The following DATA step generates sample grouped data for dental insurance claims, which is taken from Klugman, Panjer, and Willmot (1998).
/* Grouped dental insurance claims data (Klugman, Panjer, and Willmot, 1998) */ data gdental; input lowerbd upperbd count @@; datalines; 0 25 30 25 50 31 50 100 57 100 150 42 150 250 65 250 500 84 500 1000 45 1000 1500 10 1500 2500 11 2500 4000 3 ; run;
Often, when you do not know the nature of the data, it is recommended that you first explore the nature of the sample distribution by examining the nonparametric estimates of PDF and CDF. The following PROC SEVERITY step prepares the nonparametric estimates, but it does not fit any distribution because there is no DIST statement specified:
/* Prepare nonparametric estimates */ proc severity data=gdental print=all plots(histogram kernel)=all; loss / rc=lowerbd lc=upperbd; weight count; run;
The LOSS statement specifies the left and right boundary of each group as the right-censoring and left-censoring limits, respectively. The variable count records the number of losses in each group and is specified in the WEIGHT statement. Note that there is no response or loss variable specified in the LOSS statement, which is allowed as long as each observation in the input data set is censored. The nonparametric estimates prepared by this step are shown in Output 23.6.1. The histogram, kernel density, and EDF plots all indicate that the data is heavy-tailed. For interval-censored data, PROC SEVERITY uses Turnbull’s algorithm to compute the EDF estimates. The plot of Turnbull’s EDF estimates is shown to be linear between the endpoints of a censored group. The linear relationship is chosen for convenient visualization and ease of computation of EDF-based statistics, but you should note that theoretically the behavior of Turnbull’s EDF estimates is undefined within a group.

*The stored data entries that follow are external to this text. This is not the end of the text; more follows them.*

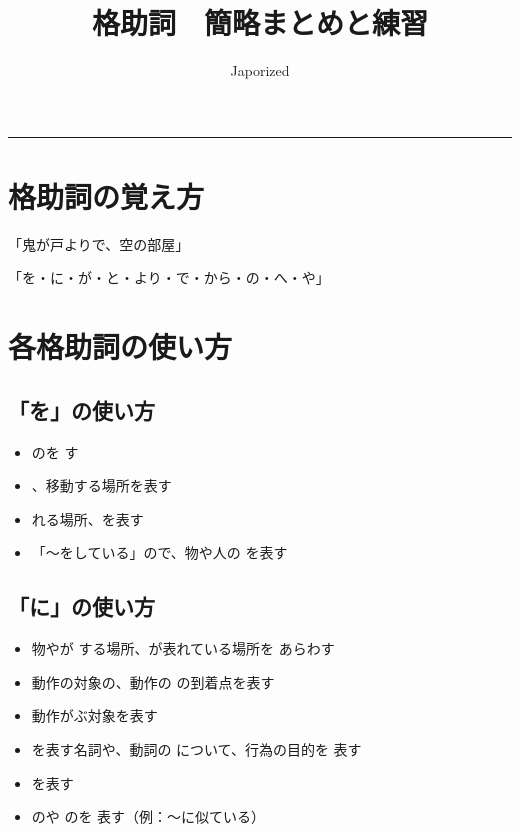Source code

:\documentclass{tufte-handout}
\title{格助詞　簡略まとめと練習}
\author{Japorized}
\makeatletter
\renewcommand{\maketitle}{%
\thispagestyle{empty}
\noindent
{\Huge\@title\unskip\strut\par}
\noindent
{\small\@author\unskip\strut\par}

\vspace{0.5cm}
\hrule
\vspace{1.5cm}
}
\makeatother
\begin{document}
\maketitle
\nocite{etsuko}
\nocite{tkforeignlang}

\section{格助詞の覚え方}%
\label{sec:kakujoshinooboekata}

「鬼が戸よりで、空の部屋」

\noindent
「を・に・が・と・より・で・から・の・へ・や」


\section{各格助詞の使い方}%
\label{sec:kakukakujoshinotsukaikata}

\subsection{「を」の使い方}%
\label{sub:wo_notsukaikata}

\begin{itemize}
  \item {}のを
    す
  \item {}、移動する場所を表す
  \item {}れる場所、を表す
  \item 「〜をしている」ので、物や人の
    を表す
\end{itemize}


\subsection{「に」の使い方}%
\label{sub:ni_notsukaikata}

\begin{itemize}
  \item 物やが
    する場所、が表れている場所を
    あらわす
  \item 動作の対象の、動作の
    の到着点を表す
  \item 動作がぶ対象を表す
  \item {}を表す名詞や、動詞の
    について、行為の目的を
    表す
  \item {}を表す
  \item {}のや
    のを
    表す（例：〜に似ている）
\end{itemize}
\end{document}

With the PRINT=ALL option, PROC SEVERITY prints the summary of the Turnbull EDF estimation process as shown in Output 23.6.2. It indicates that the final EDF estimates have converged and are in fact maximum likelihood (ML) estimates. If they were not ML estimates, then you could have used the ENSUREMLE option to force the algorithm to search for ML estimates.
|Turnbull EDF Estimation Summary|
|Technique||EM with Maximum Likelihood Check|
|Number of Iterations||2|
|Maximum Absolute Relative Error||1.8406E-16|
|Maximum Absolute Reduced Gradient||1.7764E-15|
After exploring the nature of the data, you can now fit a set of heavy-tailed distributions to this data. The following PROC SEVERITY step fits all the predefined distributions to the data in Work.Gdental data set:
/* Fit all predefined distributions */ proc severity data=gdental print=all plots(histogram kernel)=all criterion=ad; loss / rc=lowerbd lc=upperbd; weight count; dist _predef_; run;
Some of the key results prepared by PROC SEVERITY are shown in Output 23.6.3 through Output 23.6.4. According to the "Model Selection Table" in Output 23.6.3, all distribution models have converged. The "All Fit Statistics Table" in Output 23.6.3 indicates that the generalized Pareto distribution (GPD) has the best fit for data according to a majority of the likelihood-based statistics and that the Burr distribution (BURR) has the best fit according to all the EDF-based statistics.
|Input Data Set|
|Model Selection Table|
|All Fit Statistics Table|
The P-P plots of Output 23.6.4 show that both GPD and BURR have a close fit between EDF and CDF estimates, although BURR has slightly better fit, which is also indicated by the EDF-based statistics. Given that BURR is a generalization of the GPD and that the plots do not offer strong evidence in support of the more complex distribution, GPD seems like a good choice for this data.